Why are Boundaries Important in Your Personal Life?

Dec 18, 2023
Alison Arth and Kimberly Belle clinking Champagne coups

I got boundaries wrong for years, and fully expect to be honing this essential leadership practice for the rest of my days. 

What helped me most in the beginning was to remember what a boundary IS NOT, and I wonder if it might help you too: 

  • A boundary is not a demand of someone else. 
  • A boundary is not an idle threat. 
  • A boundary is not an ultimatum.
  • A boundary is not what you’d like someone else to do or say or be. 

 And this last one’s for you recovering people-pleasers out there:

  • A boundary is not the same as learning to be more truthful about what you do and don’t want to do. I have a lot of clients who think they need to be setting more boundaries, when really, they need to stop saying “Yes” when what they mean is “No.” 


A boundary is always a particular course of action YOU take to care for your own needs when a particular circumstance arises. Boundaries are one of the most effective ways of setting clear expectations in relationships, and they are required when someone has violated your physical or emotional property.

An interpersonal boundary is very much like a property boundary—it delineates where I end and you begin.

It’s a way of drawing a circle around ourselves and our behavior, just like the edge of a lawn marks where someone’s house ends and the sidewalk begins. 

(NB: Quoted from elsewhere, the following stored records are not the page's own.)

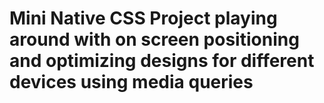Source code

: # Mini Native CSS Project playing around with on screen positioning and optimizing designs for different devices using media queries
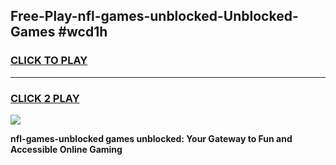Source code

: 
## Free-Play-nfl-games-unblocked-Unblocked-Games #wcd1h
<h3>
<a href="https://news.freeplayer.one?title=nfl-games-unblocked&ref=8M">CLICK TO PLAY</a></h3>
<hr>

<h3>
<a href="https://news.freeplayer.one?title=nfl-games-unblocked&ref=8M">CLICK 2 PLAY</a>
  
</h3>

<a href="https://news.freeplayer.one?title=nfl-games-unblocked&ref=8M"><img src="https://clearcache.store/games.png"></a>


**nfl-games-unblocked games unblocked: Your Gateway to Fun and Accessible Online Gaming**
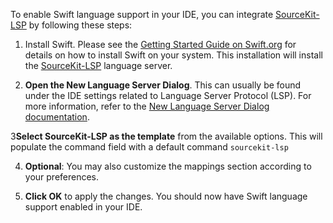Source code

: To enable Swift language support in your IDE, you can integrate [SourceKit-LSP](https://github.com/swiftlang/sourcekit-lsp) by following these steps:

1. Install Swift. Please see the [Getting Started Guide on Swift.org](https://www.swift.org/getting-started/) for details on how to install Swift on your system.
This installation will install the [SourceKit-LSP](https://github.com/swiftlang/sourcekit-lsp) language server.

2. **Open the New Language Server Dialog**. This can usually be found under the IDE settings related to Language Server Protocol (LSP). 
For more information, refer to the [New Language Server Dialog documentation](../UserDefinedLanguageServer.md#new-language-server-dialog).

3**Select SourceKit-LSP as the template** from the available options.
   This will populate the command field with a default command `sourcekit-lsp`

4. **Optional**: You may also customize the mappings section according to your preferences.

5. **Click OK** to apply the changes. You should now have Swift language support enabled in your IDE.
 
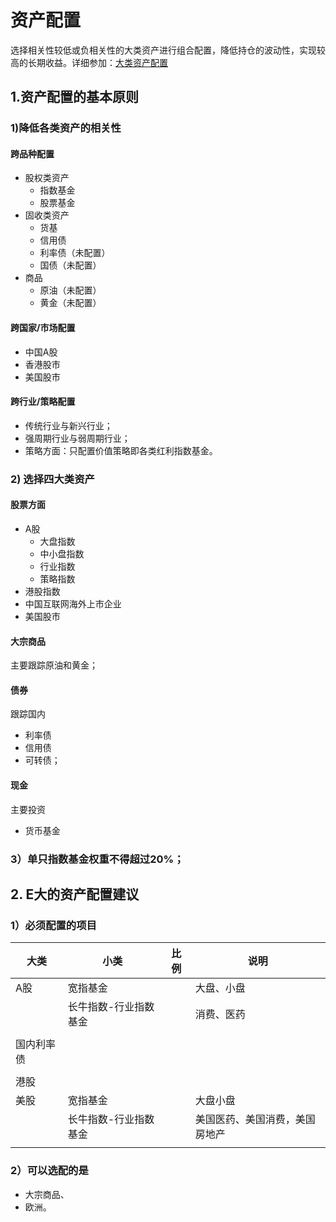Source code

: # 资产配置



选择相关性较低或负相关性的大类资产进行组合配置，降低持仓的波动性，实现较高的长期收益。详细参加：[大类资产配置](http://mp.weixin.qq.com/s?__biz=Mzg4NTE2ODA1MQ==&mid=2247483691&idx=1&sn=095eee0a7fe93ec172a3acef798336ad&chksm=cfac43f7f8dbcae1312b1080a2dd0680a4441d2ad1cedabfa9f292d94da9616a115244b077d9&scene=21#wechat_redirect)



## 1.资产配置的基本原则



### 1)降低各类资产的相关性



#### 跨品种配置

- 股权类资产
  - 指数基金
  - 股票基金
- 固收类资产
  - 货基
  - 信用债
  - 利率债（未配置）
  - 国债（未配置）
- 商品
  - 原油（未配置）
  - 黄金（未配置）



####  跨国家/市场配置

- 中国A股
- 香港股市
- 美国股市



#### 跨行业/策略配置

- 传统行业与新兴行业；
- 强周期行业与弱周期行业；
- 策略方面：只配置价值策略即各类红利指数基金。



### 2) 选择四大类资产



####  股票方面

- A股
  - 大盘指数
  - 中小盘指数
  - 行业指数
  - 策略指数
- 港股指数
- 中国互联网海外上市企业
- 美国股市



#### 大宗商品

主要跟踪原油和黄金；



#### 债券

跟踪国内

- 利率债
- 信用债
- 可转债；



#### 现金

主要投资

- 货币基金



### 3）单只指数基金权重不得超过20%；





## 2. E大的资产配置建议

### 1）必须配置的项目

| 大类       | 小类                  | 比例 | 说明                           |
| ---------- | --------------------- | ---- | ------------------------------ |
| A股        | 宽指基金              |      | 大盘、小盘                     |
|            | 长牛指数-行业指数基金 |      | 消费、医药                     |
|            |                       |      |                                |
| 国内利率债 |                       |      |                                |
|            |                       |      |                                |
| 港股       |                       |      |                                |
| 美股       | 宽指基金              |      | 大盘小盘                       |
|            | 长牛指数-行业指数基金 |      | 美国医药、美国消费，美国房地产 |
|            |                       |      |                                |





### 2）可以选配的是

- 大宗商品、
- 欧洲。

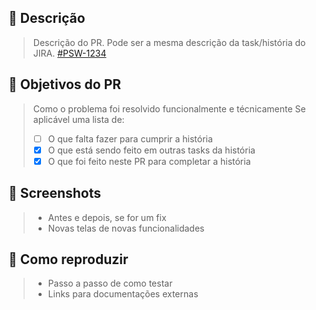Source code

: ## 📝 Descrição

> Descrição do PR. Pode ser a mesma descrição da task/história do JIRA.
> [#PSW-1234](jira.link.com)

## 🎯 Objetivos do PR

> Como o problema foi resolvido funcionalmente e técnicamente
> Se aplicável uma lista de:
> - [ ] O que falta fazer para cumprir a história
> - [x] O que está sendo feito em outras tasks da história
> - [x] O que foi feito neste PR para completar a história

## 📸 Screenshots

> - Antes e depois, se for um fix
> - Novas telas de novas funcionalidades

## 🧰 Como reproduzir

> - Passo a passo de como testar
> - Links para documentações externas

<!--  Items opcionais
## 🔗 Links
> - [link1.com](https://)
> - [link2.com](https://)

## 🔀 PRs relacionados
> - #123
> - #321
-->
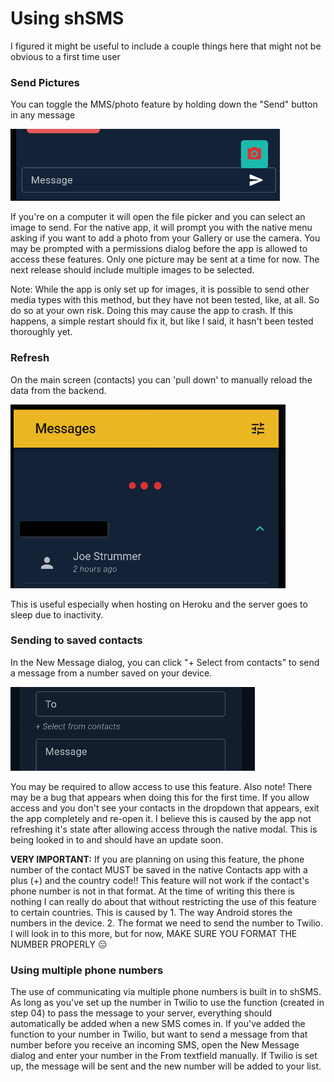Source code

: # Using shSMS

I figured it might be useful to include a couple things here that might not be obvious to a first time user

### Send Pictures

You can toggle the MMS/photo feature by holding down the "Send" button in any message

![](../.gitbook/assets/send-photo.png)

If you're on a computer it will open the file picker and you can select an image to send. For the native app, it will prompt you with the native menu asking if you want to add a photo from your Gallery or use the camera. You may be prompted with a permissions dialog before the app is allowed to access these features. Only one picture may be sent at a time for now. The next release should include multiple images to be selected.

Note: While the app is only set up for images, it is possible to send other media types with this method, but they have not been tested, like, at all. So do so at your own risk. Doing this may cause the app to crash. If this happens, a simple restart should fix it, but like I said, it hasn't been tested thoroughly yet.

### Refresh

On the main screen \(contacts\) you can 'pull down' to manually reload the data from the backend. 

![](../.gitbook/assets/manual-refresh.png)

This is useful especially when hosting on Heroku and the server goes to sleep due to inactivity.

### Sending to saved contacts

In the New Message dialog, you can click "+ Select from contacts" to send a message from a number saved on your device.

![](../.gitbook/assets/select-from-contacts.png)

You may be required to allow access to use this feature. Also note! There may be a bug that appears when doing this for the first time. If you allow access and you don't see your contacts in the dropdown that appears, exit the app completely and re-open it. I believe this is caused by the app not refreshing it's state after allowing access through the native modal. This is being looked in to and should have an update soon.

**VERY IMPORTANT:** If you are planning on using this feature, the phone number of the contact MUST be saved in the native Contacts app with a plus \(+\) and the country code!! This feature will not work if the contact's phone number is not in that format. At the time of writing this there is nothing I can really do about that without restricting the use of this feature to certain countries. This is caused by 1. The way Android stores the numbers in the device. 2. The format we need to send the number to Twilio. I will look in to this more, but for now, MAKE SURE YOU FORMAT THE NUMBER PROPERLY 😑

### Using multiple phone numbers

The use of communicating via multiple phone numbers is built in to shSMS. As long as you've set up the number in Twilio to use the function \(created in step 04\) to pass the message to your server, everything should automatically be added when a new SMS comes in. If you've added the function to your number in Twilio, but want to send a message from that number before you receive an incoming SMS, open the New Message dialog and enter your number in the From textfield manually. If Twilio is set up, the message will be sent and the new number will be added to your list.


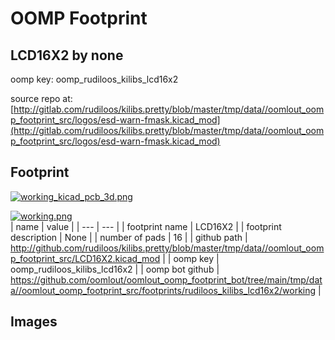 # OOMP Footprint  
## LCD16X2  by none  
  
oomp key: oomp_rudiloos_kilibs_lcd16x2  
  
source repo at: [http://gitlab.com/rudiloos/kilibs.pretty/blob/master/tmp/data//oomlout_oomp_footprint_src/logos/esd-warn-fmask.kicad_mod](http://gitlab.com/rudiloos/kilibs.pretty/blob/master/tmp/data//oomlout_oomp_footprint_src/logos/esd-warn-fmask.kicad_mod)  
## Footprint  
  
[![working_kicad_pcb_3d.png](working_kicad_pcb_3d_600.png)](working_kicad_pcb_3d.png)  
  
[![working.png](working_600.png)](working.png)  
| name | value | 
| --- | --- | 
| footprint name | LCD16X2 | 
| footprint description | None | 
| number of pads | 16 | 
| github path | http://github.com/rudiloos/kilibs.pretty/blob/master/tmp/data//oomlout_oomp_footprint_src/LCD16X2.kicad_mod | 
| oomp key | oomp_rudiloos_kilibs_lcd16x2 | 
| oomp bot github | https://github.com/oomlout/oomlout_oomp_footprint_bot/tree/main/tmp/data//oomlout_oomp_footprint_src/footprints/rudiloos_kilibs_lcd16x2/working | 
## Images  
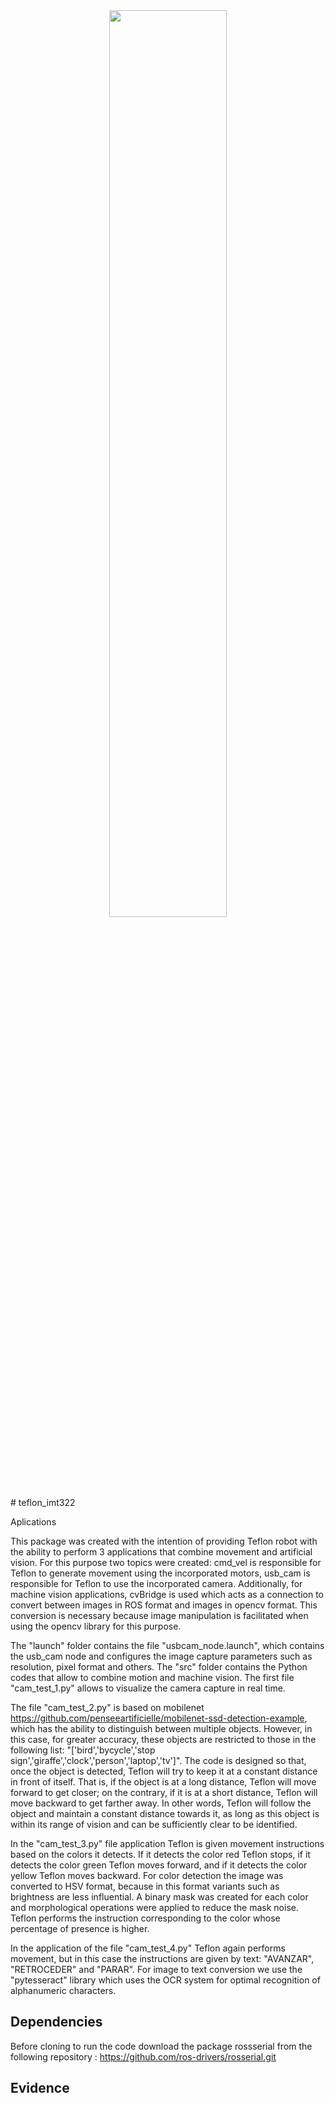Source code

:
<div align="center">
  <img src="logos.png" width="61%">
</div>
# teflon_imt322

Aplications

This package was created with the intention of providing Teflon robot with the ability to perform 3 applications that combine movement and artificial vision. For this purpose two topics were created: cmd_vel is responsible for Teflon to generate movement using the incorporated motors, usb_cam is responsible for Teflon to use the incorporated camera. Additionally, for machine vision applications, cvBridge is used which acts as a connection to convert between images in ROS format and images in opencv format. This conversion is necessary because image manipulation is facilitated when using the opencv library for this purpose.

The "launch" folder contains the file "usbcam_node.launch", which contains the usb_cam node and configures the image capture parameters such as resolution, pixel format and others. The "src" folder contains the Python codes that allow to combine motion and machine vision. The first file "cam_test_1.py" allows to visualize the camera capture in real time.

The file "cam_test_2.py" is based on mobilenet https://github.com/penseeartificielle/mobilenet-ssd-detection-example, which has the ability to distinguish between multiple objects. However, in this case, for greater accuracy, these objects are restricted to those in the following list: "['bird','bycycle','stop sign','giraffe','clock','person','laptop','tv']". The code is designed so that, once the object is detected, Teflon will try to keep it at a constant distance in front of itself. That is, if the object is at a long distance, Teflon will move forward to get closer; on the contrary, if it is at a short distance, Teflon will move backward to get farther away. In other words, Teflon will follow the object and maintain a constant distance towards it, as long as this object is within its range of vision and can be sufficiently clear to be identified.

In the "cam_test_3.py" file application Teflon is given movement instructions based on the colors it detects. If it detects the color red Teflon stops, if it detects the color green Teflon moves forward, and if it detects the color yellow Teflon moves backward. For color detection the image was converted to HSV format, because in this format variants such as brightness are less influential. A binary mask was created for each color and morphological operations were applied to reduce the mask noise. Teflon performs the instruction corresponding to the color whose percentage of presence is higher.

In the application of the file "cam_test_4.py" Teflon again performs movement, but in this case the instructions are given by text: "AVANZAR", "RETROCEDER" and "PARAR". For image to text conversion we use the "pytesseract" library which uses the OCR system for optimal recognition of alphanumeric characters.

## Dependencies

Before cloning to run the code download the package rossserial from the following repository : https://github.com/ros-drivers/rosserial.git


## Evidence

Healthy personal boundaries promote self-responsibility and empowerment, they lead us out of the helplessness of victim consciousness and controlling behavior and into closer relationships with others. 


If you’re feeling resentful, confused, or disrespected in your relationships, you might benefit from naming clear boundaries. 


There are two parts to setting a boundary with someone else:

  1. THE REQUEST: Asking someone to start or stop doing something that infringes on your property (literally or emotionally)
  2. THE CONSEQUENCE: Telling that person what you will do if they do not comply with your request, or simply taking action 

A boundary names what you will do when someone chooses not to honor your request. It identifies an empowered action you will take when someone fails to meet your need.

Boundary setting IS about naming what you need so that you’re able to take responsibility for the results you create in your life and in your business (read our post on Healthy Boundaries at Work for a deep dive on workplace boundaries). 

Healthy boundaries always come from a place of love to promote self-kindness and kindness towards others, because as Brené Brown reminds us, “Clear is kind.” 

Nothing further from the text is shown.